Anyone who goes to Yala a lot knows that its premium safari prey isn’t leopard but sloth bear. Two families we know saw bear on visits during November and heard that sightings are up due to low Covid-time traffic. I have seen leopard numerous times but bear only four. From fifty metres, early morning on our first-ever safari, we spied a mommy and two cubs: the largest grouping of sloth bear you’re ever likely to see. They quickly disappeared in the scrub and could not be found again despite half an hour’s search.

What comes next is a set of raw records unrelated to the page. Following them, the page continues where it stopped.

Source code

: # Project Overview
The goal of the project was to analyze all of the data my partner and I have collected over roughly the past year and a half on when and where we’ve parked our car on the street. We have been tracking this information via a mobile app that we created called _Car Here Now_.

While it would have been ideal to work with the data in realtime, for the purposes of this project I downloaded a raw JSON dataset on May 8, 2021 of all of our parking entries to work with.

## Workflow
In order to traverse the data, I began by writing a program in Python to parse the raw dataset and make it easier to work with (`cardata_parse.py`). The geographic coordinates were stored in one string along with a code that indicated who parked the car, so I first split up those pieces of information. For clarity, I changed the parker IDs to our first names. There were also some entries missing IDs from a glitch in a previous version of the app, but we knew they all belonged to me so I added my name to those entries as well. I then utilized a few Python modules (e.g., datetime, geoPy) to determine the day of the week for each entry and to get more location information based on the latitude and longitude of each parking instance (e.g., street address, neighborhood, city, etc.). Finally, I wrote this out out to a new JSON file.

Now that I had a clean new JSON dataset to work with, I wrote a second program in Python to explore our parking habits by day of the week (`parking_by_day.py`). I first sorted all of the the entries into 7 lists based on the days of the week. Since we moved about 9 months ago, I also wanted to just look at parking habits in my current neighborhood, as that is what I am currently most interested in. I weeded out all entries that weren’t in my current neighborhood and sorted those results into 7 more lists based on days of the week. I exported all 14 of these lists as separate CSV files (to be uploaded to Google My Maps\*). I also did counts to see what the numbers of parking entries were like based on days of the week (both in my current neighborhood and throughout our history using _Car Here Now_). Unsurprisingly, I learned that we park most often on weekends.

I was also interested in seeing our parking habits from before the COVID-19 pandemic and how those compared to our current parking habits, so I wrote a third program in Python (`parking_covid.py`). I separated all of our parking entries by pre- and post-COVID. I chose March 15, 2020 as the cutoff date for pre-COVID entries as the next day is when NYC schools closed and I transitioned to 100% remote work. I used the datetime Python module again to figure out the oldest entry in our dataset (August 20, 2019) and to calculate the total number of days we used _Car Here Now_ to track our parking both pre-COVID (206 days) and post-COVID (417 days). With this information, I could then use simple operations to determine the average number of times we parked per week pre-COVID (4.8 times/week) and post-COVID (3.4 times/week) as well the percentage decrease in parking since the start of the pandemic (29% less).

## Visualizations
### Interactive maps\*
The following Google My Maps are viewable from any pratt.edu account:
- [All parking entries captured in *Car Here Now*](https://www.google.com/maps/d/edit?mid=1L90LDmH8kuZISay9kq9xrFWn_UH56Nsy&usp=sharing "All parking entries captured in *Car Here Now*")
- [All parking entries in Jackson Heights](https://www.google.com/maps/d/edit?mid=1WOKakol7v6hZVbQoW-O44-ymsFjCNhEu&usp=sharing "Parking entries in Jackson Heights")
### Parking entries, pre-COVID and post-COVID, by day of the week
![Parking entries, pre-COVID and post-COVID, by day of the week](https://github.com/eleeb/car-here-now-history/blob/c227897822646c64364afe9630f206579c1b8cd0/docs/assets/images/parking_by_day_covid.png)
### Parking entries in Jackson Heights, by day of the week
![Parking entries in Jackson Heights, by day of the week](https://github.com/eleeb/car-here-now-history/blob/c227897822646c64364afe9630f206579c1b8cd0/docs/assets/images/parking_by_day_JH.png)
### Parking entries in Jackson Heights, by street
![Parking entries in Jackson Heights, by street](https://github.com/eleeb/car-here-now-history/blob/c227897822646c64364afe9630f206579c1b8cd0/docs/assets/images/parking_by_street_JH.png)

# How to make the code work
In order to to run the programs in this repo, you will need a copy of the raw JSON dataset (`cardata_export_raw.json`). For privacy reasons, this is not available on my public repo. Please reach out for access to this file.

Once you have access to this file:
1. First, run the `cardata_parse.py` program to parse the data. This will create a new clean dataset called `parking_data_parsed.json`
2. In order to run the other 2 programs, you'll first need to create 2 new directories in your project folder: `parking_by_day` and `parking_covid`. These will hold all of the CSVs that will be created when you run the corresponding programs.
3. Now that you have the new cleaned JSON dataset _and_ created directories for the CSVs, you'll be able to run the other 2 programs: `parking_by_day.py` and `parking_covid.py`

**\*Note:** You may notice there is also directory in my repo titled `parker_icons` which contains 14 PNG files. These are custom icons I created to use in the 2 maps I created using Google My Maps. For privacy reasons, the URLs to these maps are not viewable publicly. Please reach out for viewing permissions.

On our most recent safari, we stumbled across one right alongside the jeep track, ambling in the opposite direction. Our eyes leapt from their sockets. Unfortunately, our over-keen driver backed up at high speed, spooking it off into opaque brush. But we backed some more to a gap where it re-emerged briefly before veering off. Fumbling with my camera, I managed only one clear shot: its rear end moving quickly away. But that was better, come to think, than snapping it moving swiftly in our direction. Sloth bears harm humans far more than do any of their ursine cousins, probably more than all of those cousins combined.

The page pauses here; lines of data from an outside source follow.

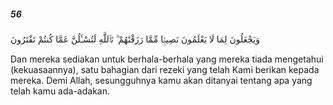 ##### 56

<span class="ayah">وَيَجْعَلُونَ لِمَا لَا يَعْلَمُونَ نَصِيبًۭا مِّمَّا رَزَقْنَٰهُمْ ۗ تَٱللَّهِ لَتُسْـَٔلُنَّ عَمَّا كُنتُمْ تَفْتَرُونَ</span>

<span class="ayah_translation">Dan mereka sediakan untuk berhala-berhala yang mereka tiada mengetahui (kekuasaannya), satu bahagian dari rezeki yang telah Kami berikan kepada mereka. Demi Allah, sesungguhnya kamu akan ditanyai tentang apa yang telah kamu ada-adakan.</span>
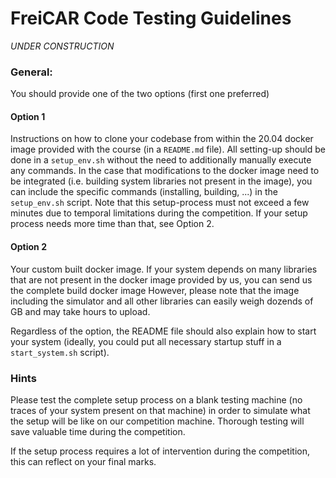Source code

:  # FreiCAR Code Testing Guidelines

*UNDER CONSTRUCTION*

### General:

You should provide one of the two options (first one preferred)

#### Option 1 

Instructions on how to clone your codebase from within the 20.04 docker image provided with the course (in a `README.md` file). 
All setting-up should be done in a `setup_env.sh` without the need to additionally manually execute any commands. 
In the case that modifications to the docker image need to be integrated (i.e. building system libraries not present in the image), 
you can include the specific commands (installing, building, ...) in the `setup_env.sh` script. Note that this setup-process must not exceed a few minutes due to temporal
limitations during the competition. If your setup process needs more time than that, see Option 2.


#### Option 2 
Your custom built docker image. If your system depends on many libraries that are not present in the docker image provided by us, you can send us the complete build docker image
However, please note that the image including the simulator and all other libraries can easily weigh dozends of GB and may take hours to upload.


Regardless of the option, the README file should also explain how to start your system  (ideally, you could put all necessary startup stuff in a `start_system.sh` script).


### Hints

Please test the complete setup process on a blank testing machine (no traces of your system present on that machine) in order to simulate what the setup will be like
on our competition machine. Thorough testing will save valuable time during the competition. 

If the setup process requires a lot of intervention during the competition, this can reflect on your final marks.

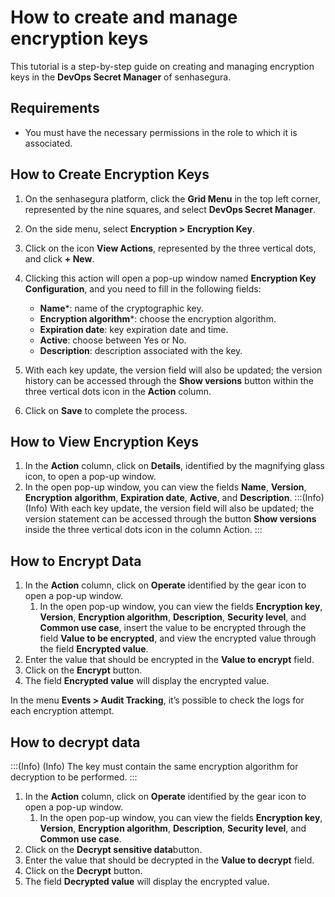 # How to create and manage encryption keys

This tutorial is a step-by-step guide on creating and managing encryption keys in the **DevOps Secret Manager** of senhasegura.

## Requirements
- You must have the necessary permissions in the role to which it is associated.

## How to Create Encryption Keys
1. On the senhasegura platform, click the **Grid Menu** in the top left corner, represented by the nine squares, and select **DevOps Secret Manager**.
2. On the side menu, select **Encryption > Encryption Key**.
3. Click on the icon **View Actions**, represented by the three vertical dots, and click **+ New**.
4. Clicking this action will open a pop-up window named **Encryption Key Configuration**, and you need to fill in the following fields:
    - **Name***: name of the cryptographic key.
    - **Encryption algorithm***: choose the encryption algorithm.
    - **Expiration date**: key expiration date and time.
    - **Active**: choose between Yes or No.
    - **Description**: description associated with the key.
   

5. With each key update, the version field will also be updated; the version history can be accessed through the **Show versions** button within the three vertical dots icon in the **Action** column.
6. Click on **Save** to complete the process.

## How to View Encryption Keys
1. In the **Action** column, click on **Details**, identified by the magnifying glass icon, to open a pop-up window.
2. In the open pop-up window, you can view the fields **Name**, **Version**, **Encryption** **algorithm**, **Expiration date**, **Active**, and **Description**.
:::(Info) (Info)
  With each key update, the version field will also be updated; the version statement can be accessed through the button **Show versions** inside the three vertical dots icon in the column Action.
:::
 ## How to Encrypt Data
1. In the **Action** column, click on **Operate** identified by the gear icon to open a pop-up window.
    1. In the open pop-up window, you can view the fields **Encryption key**, **Version**, **Encryption algorithm**, **Description**, **Security level**, and **Common use case**, insert the value to be encrypted through the field **Value to be encrypted**, and view the encrypted value through the field **Encrypted value**.
2. Enter the value that should be encrypted in the **Value to encrypt** field.
3. Click on the **Encrypt** button.
4. The field **Encrypted value** will display the encrypted value.

In the menu **Events > Audit Tracking**, it’s possible to check the logs for each encryption attempt.

## How to decrypt data
:::(Info) (Info)
The key must contain the same encryption algorithm for decryption to be performed.
:::

1. In the **Action** column, click on **Operate** identified by the gear icon to open a pop-up window.
    1. In the open pop-up window, you can view the fields **Encryption key**, **Version**, **Encryption algorithm**, **Description**, **Security level**, and **Common use case**.
2. Click on the **Decrypt sensitive data**button.
3. Enter the value that should be decrypted  in the **Value to decrypt** field.
4. Click on the **Decrypt** button.
5. The field **Decrypted value** will display the encrypted value.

Take the brown (grizzly) bear of North America and Siberia, for example. It kills at a higher clip per animal than do North American black bear. At 750,000 individuals, blacks as an entire species kill less than one person per year, browns numbering 200,000 kill perhaps about the same, perhaps as many as six. But the 10,000 to 20,000 remaining sloth bear kill more than a dozen per year, 20 to 240 times more per animal than browns.

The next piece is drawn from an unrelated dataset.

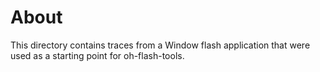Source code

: # About

This directory contains traces from a Window flash application
that were used as a starting point for oh-flash-tools.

All bear species fall within the Carnivore order of mammals, which divides between ‘dog-like’ (Caniformia) and ‘cat-like’ (Feliformia) families. Caniformia tend to prevail in northern Eurasia and North America, Feliformia in south Asia and Africa. There are exceptions of course, sloth bear among them, with its range confined to the Indian subcontinent. Modern Caniformia include weasels, minks, wolverines and otters, among others. Today’s bears represent the closest living cousins of pinnipeds (seals, sea lions, walruses and their ilk), who started to sea some 50 million years ago (mya), leaving behind the land-bound Caniformia of that era.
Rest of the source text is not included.